Notas previas: no me voy a disculpar. Ni por "Found You", ni por no actualizar esto. Atravieso un bloqueo y he escrito esto con el puro deseo de volverme a sentir cómoda con mis preciosos Soulcito y Makita. Confieso que tengo el segundo capítulo de Found You a medio terminar en mi carpeta de documentos y probablemente se quedará así por otra semana. Ódiame si quieres, mucho menos lo continuaré si no me dejas review. Soy una persona cruel y retorcida.

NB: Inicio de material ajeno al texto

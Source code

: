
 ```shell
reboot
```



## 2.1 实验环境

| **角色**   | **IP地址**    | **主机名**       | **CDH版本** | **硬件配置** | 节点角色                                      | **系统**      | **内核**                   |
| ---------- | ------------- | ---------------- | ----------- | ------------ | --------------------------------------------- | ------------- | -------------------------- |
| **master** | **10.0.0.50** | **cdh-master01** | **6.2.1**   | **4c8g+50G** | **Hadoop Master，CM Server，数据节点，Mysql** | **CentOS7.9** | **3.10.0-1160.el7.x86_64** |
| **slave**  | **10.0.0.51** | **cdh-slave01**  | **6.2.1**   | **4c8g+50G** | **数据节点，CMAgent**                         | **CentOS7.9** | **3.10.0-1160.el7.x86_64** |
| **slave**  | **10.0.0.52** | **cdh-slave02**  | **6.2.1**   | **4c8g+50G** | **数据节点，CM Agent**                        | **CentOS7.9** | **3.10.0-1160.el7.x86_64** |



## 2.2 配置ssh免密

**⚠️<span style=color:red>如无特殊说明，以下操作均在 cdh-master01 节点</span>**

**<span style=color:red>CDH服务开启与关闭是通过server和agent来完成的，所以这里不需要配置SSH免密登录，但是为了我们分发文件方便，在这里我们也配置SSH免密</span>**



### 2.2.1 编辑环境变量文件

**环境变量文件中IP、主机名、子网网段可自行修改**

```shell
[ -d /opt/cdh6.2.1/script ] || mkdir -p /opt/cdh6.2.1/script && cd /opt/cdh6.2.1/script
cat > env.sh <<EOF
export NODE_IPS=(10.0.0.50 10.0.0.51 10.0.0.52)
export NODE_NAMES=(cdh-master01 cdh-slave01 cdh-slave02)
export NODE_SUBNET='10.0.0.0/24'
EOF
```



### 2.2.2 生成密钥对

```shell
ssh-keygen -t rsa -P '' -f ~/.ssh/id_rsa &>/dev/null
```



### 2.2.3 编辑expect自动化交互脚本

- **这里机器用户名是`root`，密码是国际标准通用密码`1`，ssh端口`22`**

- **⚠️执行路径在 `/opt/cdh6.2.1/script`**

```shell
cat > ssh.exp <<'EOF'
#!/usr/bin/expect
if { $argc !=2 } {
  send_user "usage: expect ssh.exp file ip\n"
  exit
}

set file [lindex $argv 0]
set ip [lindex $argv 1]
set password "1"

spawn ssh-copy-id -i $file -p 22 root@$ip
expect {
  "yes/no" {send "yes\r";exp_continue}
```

Mírame mientras me río en tu cara.
Me apena decirte, Catalina, porque sé que verás esto, que éste one-shot no es para tí. Perdóname, contigo sí me disculpo. Si no me quieres perdonar lo entiendo (?).
Éste es dedicado a mi preciosa hermana Tempest in Teacup, porque la extraño horrores y sé que se siente mal, y soy inútil y sólo puedo hacer esto para reconfortarla. Perdón por mi inutilidad. Lo pediste y, aunque atrasado, aquí está.
Título: Shooting Stars
Palabra(s) clave: Alcanzar.
Fandom: Soul Eater.
Personajes/Pairing: ¿tú qué crees? Soul/Maka. Duh.
Cuentapalabras:608.
Summary: Entre ellos hay una conexión, un vínculo tan fuerte que a veces les asusta. Colección de drabbles/one-shots enfocados en la hermosa pareja de que hacen la técnico y el arma más cool del Shibusen
Disclaimer: Soul Eater no es mío, de ahí que esto sea un fanfiction. Entrados en eso, tampoco lo es Vivo por Ella, a mi me gusta creer que es de Andrea Bocceli, pero la cantan tantos que ya ni siquiera sé de quién es. Digamos que es de su autor. A lo interesante, pues.
78-Música.
Por: Wandering Lilly.
"Porque la música es así, fiel y sincera de por vida."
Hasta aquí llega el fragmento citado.